**TASK OBJECTIVE:** Pull from the data below each line where the word "students" occurs, and copy it.
:: DATA TO PROCESS ::
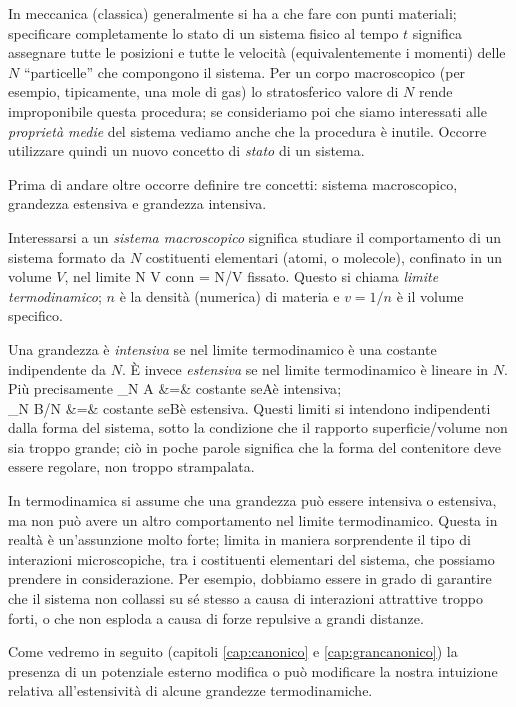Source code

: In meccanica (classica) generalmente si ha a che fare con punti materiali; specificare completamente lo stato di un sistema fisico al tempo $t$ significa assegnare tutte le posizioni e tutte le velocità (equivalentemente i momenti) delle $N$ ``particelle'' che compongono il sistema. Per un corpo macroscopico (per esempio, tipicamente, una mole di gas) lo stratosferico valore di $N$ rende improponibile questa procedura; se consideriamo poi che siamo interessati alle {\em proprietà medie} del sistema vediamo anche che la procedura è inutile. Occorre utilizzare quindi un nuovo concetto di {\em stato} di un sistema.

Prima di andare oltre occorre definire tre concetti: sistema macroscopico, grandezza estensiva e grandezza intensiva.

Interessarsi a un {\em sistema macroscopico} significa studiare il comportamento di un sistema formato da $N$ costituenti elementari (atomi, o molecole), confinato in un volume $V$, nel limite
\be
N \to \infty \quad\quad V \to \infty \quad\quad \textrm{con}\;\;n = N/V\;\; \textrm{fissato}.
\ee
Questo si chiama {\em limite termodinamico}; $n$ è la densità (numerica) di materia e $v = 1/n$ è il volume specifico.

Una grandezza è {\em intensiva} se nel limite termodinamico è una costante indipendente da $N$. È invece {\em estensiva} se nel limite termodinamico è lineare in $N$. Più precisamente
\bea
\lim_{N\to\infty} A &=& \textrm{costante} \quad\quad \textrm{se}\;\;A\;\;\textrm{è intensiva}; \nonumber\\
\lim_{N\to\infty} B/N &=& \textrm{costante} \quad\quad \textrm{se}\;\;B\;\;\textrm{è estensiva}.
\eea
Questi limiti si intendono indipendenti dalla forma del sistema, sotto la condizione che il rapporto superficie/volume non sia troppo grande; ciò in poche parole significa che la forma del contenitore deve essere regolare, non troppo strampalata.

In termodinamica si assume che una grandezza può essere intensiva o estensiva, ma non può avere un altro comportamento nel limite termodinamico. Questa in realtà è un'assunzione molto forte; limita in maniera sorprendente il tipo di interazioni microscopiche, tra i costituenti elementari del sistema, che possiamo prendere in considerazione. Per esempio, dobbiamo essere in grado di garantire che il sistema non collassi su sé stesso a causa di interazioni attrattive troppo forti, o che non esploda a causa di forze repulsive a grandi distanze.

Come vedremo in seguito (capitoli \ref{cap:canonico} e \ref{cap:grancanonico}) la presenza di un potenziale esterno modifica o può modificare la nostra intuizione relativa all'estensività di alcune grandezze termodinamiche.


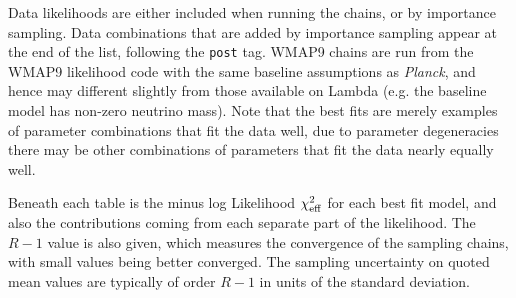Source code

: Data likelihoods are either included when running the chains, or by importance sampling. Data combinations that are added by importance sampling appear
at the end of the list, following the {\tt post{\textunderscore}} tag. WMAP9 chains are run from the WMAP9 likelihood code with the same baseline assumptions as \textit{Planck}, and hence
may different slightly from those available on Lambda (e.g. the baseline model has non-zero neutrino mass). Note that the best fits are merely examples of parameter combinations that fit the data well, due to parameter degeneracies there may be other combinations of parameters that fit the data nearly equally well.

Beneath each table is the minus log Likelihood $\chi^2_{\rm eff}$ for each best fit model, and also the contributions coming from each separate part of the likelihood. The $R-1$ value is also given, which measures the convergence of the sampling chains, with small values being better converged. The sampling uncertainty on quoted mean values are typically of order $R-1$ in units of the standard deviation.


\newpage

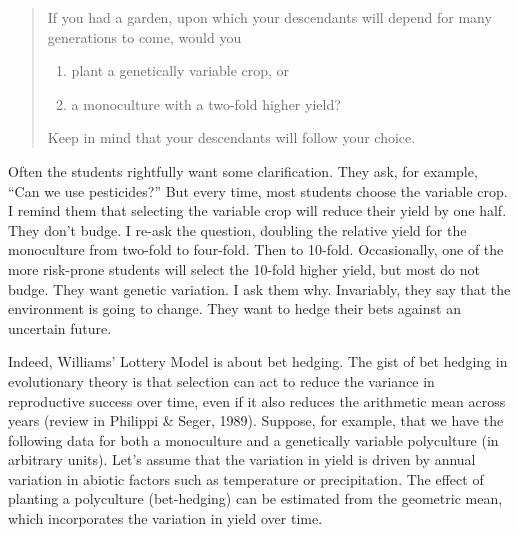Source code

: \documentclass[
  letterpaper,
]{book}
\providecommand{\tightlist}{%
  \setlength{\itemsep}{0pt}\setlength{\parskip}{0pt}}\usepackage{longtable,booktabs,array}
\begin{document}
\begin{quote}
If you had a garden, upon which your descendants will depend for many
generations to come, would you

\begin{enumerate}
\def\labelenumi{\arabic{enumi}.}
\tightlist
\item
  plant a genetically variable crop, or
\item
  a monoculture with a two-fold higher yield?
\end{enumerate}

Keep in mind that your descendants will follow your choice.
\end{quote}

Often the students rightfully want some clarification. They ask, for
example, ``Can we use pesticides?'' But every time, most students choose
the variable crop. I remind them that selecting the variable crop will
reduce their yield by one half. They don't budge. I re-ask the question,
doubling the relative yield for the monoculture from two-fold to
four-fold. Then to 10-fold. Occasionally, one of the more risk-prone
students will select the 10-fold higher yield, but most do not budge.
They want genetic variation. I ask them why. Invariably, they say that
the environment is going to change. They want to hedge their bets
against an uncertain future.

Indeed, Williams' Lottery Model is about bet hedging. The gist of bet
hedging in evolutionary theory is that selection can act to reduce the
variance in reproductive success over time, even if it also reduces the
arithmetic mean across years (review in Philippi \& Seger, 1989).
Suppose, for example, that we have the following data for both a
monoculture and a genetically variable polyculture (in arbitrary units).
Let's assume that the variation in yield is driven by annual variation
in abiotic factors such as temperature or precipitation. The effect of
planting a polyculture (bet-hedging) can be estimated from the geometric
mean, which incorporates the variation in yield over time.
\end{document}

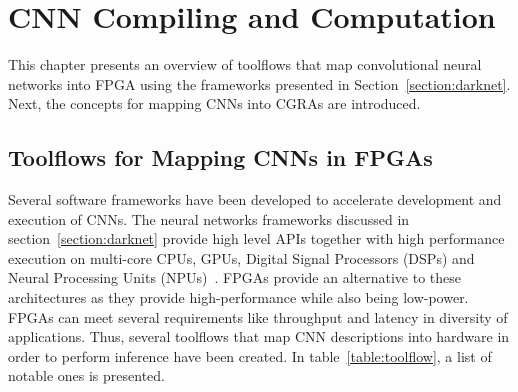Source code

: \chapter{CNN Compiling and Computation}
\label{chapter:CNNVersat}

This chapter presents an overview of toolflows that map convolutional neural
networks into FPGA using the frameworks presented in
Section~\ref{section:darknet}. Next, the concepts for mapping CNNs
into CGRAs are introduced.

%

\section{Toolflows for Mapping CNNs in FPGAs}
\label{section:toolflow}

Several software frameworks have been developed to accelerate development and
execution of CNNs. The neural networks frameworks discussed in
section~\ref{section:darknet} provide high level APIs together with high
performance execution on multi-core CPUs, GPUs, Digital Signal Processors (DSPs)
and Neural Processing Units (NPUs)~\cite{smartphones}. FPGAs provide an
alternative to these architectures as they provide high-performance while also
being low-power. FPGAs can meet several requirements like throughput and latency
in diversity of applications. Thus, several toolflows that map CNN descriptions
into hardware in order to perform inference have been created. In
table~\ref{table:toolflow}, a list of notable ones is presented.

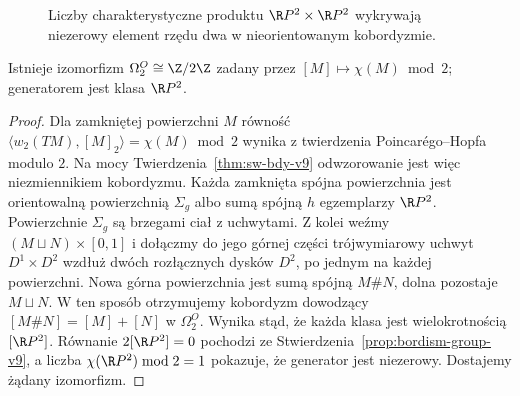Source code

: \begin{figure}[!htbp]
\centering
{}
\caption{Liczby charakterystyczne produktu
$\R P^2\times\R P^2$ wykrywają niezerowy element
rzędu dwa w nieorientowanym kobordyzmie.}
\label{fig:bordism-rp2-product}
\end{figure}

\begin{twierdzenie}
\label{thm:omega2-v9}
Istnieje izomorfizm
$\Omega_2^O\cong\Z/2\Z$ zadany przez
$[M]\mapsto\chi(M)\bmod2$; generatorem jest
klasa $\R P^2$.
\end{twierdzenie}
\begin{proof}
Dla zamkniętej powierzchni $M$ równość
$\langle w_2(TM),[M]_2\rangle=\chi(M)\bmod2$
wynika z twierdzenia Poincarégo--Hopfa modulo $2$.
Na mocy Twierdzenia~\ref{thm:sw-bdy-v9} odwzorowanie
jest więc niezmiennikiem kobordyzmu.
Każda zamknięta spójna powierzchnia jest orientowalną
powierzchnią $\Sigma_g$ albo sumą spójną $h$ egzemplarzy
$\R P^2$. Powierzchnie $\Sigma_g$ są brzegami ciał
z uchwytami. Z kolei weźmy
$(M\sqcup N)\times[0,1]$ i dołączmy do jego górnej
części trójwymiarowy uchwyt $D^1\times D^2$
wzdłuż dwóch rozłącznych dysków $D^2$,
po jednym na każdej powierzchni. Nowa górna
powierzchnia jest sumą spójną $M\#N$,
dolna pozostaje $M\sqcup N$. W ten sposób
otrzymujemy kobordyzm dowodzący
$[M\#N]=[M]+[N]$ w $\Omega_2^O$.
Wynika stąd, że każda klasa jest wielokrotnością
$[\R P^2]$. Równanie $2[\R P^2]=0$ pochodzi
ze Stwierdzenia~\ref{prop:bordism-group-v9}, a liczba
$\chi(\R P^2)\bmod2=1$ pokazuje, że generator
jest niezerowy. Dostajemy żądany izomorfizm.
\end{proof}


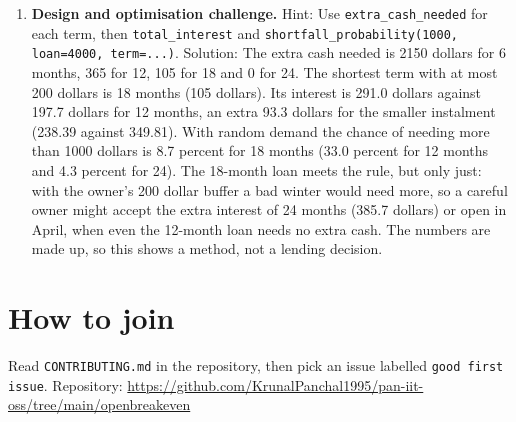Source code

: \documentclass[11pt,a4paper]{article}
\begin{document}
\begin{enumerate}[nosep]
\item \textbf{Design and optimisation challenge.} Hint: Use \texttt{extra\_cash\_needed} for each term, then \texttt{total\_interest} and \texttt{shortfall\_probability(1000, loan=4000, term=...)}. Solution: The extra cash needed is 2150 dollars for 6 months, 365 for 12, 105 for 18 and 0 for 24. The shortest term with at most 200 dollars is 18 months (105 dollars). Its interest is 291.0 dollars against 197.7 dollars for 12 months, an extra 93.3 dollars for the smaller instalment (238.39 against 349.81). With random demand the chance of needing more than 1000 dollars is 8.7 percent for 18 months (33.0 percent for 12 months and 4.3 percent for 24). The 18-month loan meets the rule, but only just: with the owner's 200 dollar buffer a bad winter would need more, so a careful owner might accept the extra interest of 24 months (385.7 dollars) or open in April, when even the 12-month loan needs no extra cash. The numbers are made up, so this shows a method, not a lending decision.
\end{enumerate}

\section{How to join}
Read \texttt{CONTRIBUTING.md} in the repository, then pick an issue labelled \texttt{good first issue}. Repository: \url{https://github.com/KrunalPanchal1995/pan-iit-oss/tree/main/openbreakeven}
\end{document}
:::
**THE ANSWER:**
Often the students rightfully want some clarification. They ask, for
example, ``Can we use pesticides?'' But every time, most students choose
students will select the 10-fold higher yield, but most do not budge.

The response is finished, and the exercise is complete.